* _EXERCISE MATERIAL_:

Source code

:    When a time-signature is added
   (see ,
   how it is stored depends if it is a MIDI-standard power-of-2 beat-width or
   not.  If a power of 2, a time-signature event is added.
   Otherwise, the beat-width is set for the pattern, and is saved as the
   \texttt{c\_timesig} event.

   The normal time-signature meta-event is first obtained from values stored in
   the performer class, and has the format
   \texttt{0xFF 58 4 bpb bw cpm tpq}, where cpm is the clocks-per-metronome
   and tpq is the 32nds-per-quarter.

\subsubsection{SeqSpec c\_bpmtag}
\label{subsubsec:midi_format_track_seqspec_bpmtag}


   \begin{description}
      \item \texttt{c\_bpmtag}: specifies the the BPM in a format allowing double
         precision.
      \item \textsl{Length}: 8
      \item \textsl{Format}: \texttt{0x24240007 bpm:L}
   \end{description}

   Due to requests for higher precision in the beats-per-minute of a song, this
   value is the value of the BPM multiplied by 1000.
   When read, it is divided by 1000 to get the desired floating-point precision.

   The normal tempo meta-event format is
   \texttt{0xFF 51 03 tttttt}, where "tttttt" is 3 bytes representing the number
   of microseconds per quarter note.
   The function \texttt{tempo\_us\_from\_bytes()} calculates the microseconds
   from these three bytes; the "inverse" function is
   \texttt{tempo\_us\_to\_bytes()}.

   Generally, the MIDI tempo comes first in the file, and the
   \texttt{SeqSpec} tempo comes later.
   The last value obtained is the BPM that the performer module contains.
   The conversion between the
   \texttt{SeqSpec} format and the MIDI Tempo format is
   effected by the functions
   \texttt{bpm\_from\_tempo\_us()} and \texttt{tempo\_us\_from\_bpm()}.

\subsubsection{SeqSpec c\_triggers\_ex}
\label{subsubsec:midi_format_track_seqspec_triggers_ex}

--

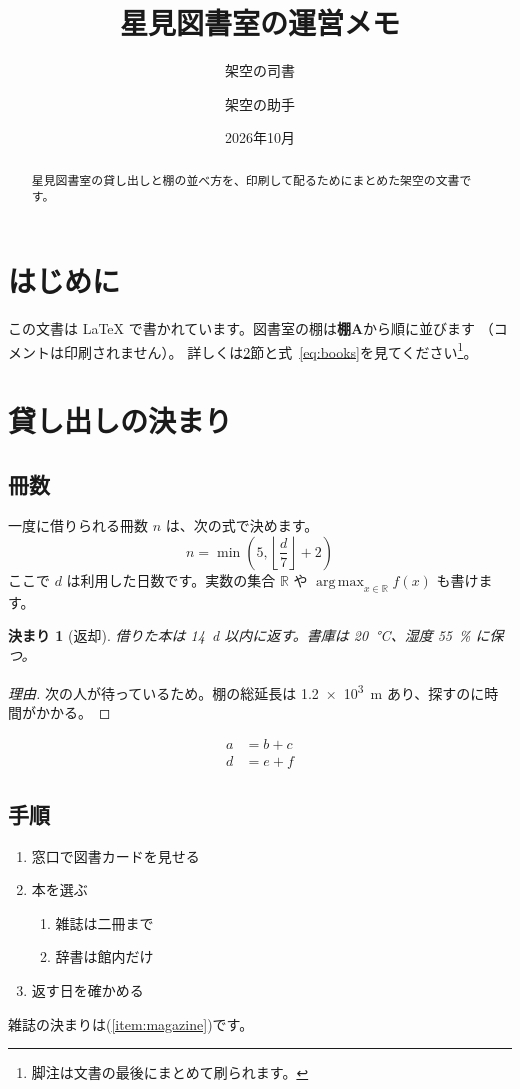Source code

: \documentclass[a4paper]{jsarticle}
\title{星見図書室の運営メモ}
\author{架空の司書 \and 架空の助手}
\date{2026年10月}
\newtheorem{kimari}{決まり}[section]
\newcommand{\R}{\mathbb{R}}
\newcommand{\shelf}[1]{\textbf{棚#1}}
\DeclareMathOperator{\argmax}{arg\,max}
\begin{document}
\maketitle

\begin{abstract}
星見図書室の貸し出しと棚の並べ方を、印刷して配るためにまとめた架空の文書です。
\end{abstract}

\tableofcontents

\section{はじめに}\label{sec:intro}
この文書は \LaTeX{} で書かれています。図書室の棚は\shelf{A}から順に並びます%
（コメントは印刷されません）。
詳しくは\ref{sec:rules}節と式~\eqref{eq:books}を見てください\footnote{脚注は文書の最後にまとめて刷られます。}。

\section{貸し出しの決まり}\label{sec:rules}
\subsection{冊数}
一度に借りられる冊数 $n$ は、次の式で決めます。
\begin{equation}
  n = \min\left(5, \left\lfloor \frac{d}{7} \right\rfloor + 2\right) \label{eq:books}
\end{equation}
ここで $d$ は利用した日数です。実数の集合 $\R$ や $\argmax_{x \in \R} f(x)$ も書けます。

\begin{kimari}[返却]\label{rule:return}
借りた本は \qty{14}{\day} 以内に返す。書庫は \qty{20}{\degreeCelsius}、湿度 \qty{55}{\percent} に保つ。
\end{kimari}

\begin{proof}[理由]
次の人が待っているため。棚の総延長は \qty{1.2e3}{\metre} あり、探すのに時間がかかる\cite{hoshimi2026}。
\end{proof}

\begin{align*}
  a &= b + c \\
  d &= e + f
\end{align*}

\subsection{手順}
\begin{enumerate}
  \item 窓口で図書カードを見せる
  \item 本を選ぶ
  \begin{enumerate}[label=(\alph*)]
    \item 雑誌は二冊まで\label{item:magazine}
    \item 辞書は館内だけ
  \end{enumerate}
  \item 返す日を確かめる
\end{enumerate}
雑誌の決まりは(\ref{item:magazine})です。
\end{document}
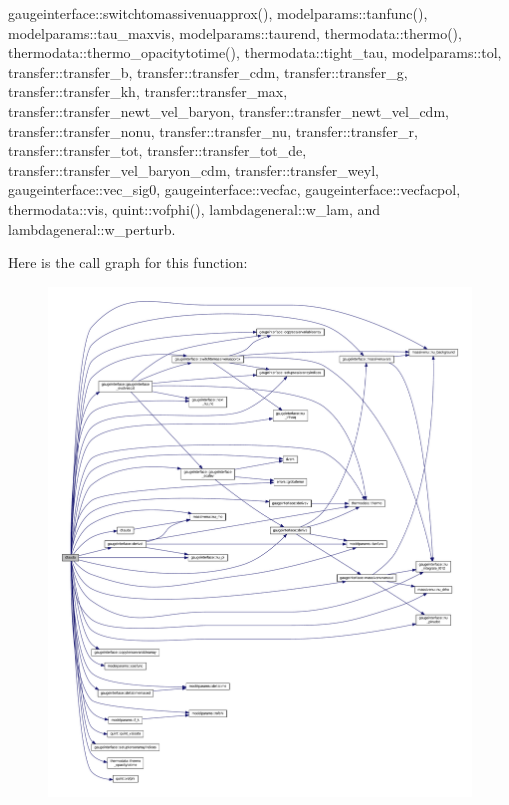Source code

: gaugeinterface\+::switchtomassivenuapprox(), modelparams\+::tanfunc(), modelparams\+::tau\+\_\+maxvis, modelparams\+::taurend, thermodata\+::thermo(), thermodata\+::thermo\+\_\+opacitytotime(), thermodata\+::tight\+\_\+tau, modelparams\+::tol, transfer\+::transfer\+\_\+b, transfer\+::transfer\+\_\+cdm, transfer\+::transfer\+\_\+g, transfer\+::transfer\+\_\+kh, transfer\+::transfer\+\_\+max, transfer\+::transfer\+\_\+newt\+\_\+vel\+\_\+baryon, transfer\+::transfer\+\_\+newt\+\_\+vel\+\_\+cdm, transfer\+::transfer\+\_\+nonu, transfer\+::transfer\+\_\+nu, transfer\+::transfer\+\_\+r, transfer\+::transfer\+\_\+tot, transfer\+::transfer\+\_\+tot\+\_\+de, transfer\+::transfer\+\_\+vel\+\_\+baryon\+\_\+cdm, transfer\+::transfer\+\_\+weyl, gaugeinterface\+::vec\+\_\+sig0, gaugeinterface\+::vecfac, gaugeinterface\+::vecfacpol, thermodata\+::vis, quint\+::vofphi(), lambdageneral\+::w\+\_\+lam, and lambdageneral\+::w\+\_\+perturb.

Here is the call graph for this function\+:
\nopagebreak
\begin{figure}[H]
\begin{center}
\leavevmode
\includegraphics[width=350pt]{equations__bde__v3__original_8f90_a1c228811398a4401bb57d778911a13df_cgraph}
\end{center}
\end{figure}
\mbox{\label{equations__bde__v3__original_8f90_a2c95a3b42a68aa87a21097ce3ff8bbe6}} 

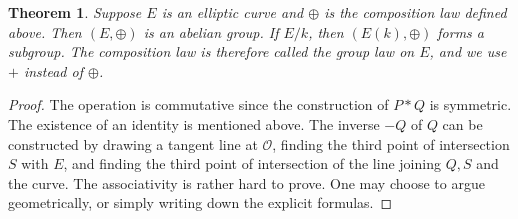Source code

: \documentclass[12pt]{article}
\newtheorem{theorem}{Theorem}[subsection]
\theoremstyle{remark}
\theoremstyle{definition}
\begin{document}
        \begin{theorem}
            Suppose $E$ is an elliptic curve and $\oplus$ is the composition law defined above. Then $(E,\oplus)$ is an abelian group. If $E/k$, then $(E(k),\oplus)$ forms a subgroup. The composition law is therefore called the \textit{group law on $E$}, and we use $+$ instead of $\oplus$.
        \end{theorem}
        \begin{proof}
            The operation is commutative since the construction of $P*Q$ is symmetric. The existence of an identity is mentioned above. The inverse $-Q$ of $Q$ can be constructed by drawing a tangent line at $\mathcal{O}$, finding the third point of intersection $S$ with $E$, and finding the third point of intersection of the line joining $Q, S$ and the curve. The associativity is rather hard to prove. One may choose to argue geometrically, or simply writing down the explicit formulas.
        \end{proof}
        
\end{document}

...

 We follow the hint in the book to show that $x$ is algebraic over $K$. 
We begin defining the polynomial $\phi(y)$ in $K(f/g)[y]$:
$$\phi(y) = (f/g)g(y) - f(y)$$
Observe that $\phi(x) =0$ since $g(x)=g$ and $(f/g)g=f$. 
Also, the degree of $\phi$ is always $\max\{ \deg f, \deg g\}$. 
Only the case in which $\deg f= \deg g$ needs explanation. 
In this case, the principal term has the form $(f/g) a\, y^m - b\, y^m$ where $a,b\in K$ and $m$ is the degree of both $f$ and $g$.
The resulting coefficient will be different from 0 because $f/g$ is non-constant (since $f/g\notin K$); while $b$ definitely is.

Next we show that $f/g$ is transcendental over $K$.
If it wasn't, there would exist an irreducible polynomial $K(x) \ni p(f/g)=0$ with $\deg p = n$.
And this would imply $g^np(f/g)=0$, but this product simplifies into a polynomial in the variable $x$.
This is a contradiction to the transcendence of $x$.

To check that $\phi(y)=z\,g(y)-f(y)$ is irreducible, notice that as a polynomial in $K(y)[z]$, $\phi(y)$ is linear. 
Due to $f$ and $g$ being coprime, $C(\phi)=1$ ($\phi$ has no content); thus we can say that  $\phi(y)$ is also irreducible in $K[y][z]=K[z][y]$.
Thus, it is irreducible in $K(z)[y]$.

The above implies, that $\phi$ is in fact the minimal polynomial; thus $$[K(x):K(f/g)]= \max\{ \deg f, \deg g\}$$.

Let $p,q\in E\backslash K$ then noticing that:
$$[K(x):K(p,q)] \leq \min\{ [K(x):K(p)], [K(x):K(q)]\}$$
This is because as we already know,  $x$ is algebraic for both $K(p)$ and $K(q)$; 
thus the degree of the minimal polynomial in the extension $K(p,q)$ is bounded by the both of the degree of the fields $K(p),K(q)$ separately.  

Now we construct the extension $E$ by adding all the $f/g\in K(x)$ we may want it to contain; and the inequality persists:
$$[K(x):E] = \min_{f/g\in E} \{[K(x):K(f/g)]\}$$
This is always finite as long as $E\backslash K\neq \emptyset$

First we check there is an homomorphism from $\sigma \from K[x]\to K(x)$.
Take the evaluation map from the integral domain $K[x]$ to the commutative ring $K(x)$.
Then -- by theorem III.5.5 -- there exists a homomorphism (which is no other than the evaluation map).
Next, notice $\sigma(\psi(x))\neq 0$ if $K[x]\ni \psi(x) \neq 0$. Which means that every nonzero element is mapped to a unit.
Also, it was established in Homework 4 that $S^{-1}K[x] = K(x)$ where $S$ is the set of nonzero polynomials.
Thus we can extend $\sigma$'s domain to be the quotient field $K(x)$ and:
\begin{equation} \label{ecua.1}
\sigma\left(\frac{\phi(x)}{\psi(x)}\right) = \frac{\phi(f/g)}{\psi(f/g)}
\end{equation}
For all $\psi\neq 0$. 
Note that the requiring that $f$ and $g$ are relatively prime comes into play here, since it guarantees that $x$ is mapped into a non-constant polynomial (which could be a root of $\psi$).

* _PROBLEM REQUIREMENTS_: With the first line being the one containing "Also, it was" and the last line the one containing "For all $\psi\neq 0$.", transcribe exactly the lines above that fall in that range.

* _ANSWER AREA_:
Also, it was established in Homework 4 that $S^{-1}K[x] = K(x)$ where $S$ is the set of nonzero polynomials.
Thus we can extend $\sigma$'s domain to be the quotient field $K(x)$ and:
\begin{equation} \label{ecua.1}
\sigma\left(\frac{\phi(x)}{\psi(x)}\right) = \frac{\phi(f/g)}{\psi(f/g)}
\end{equation}
For all $\psi\neq 0$. 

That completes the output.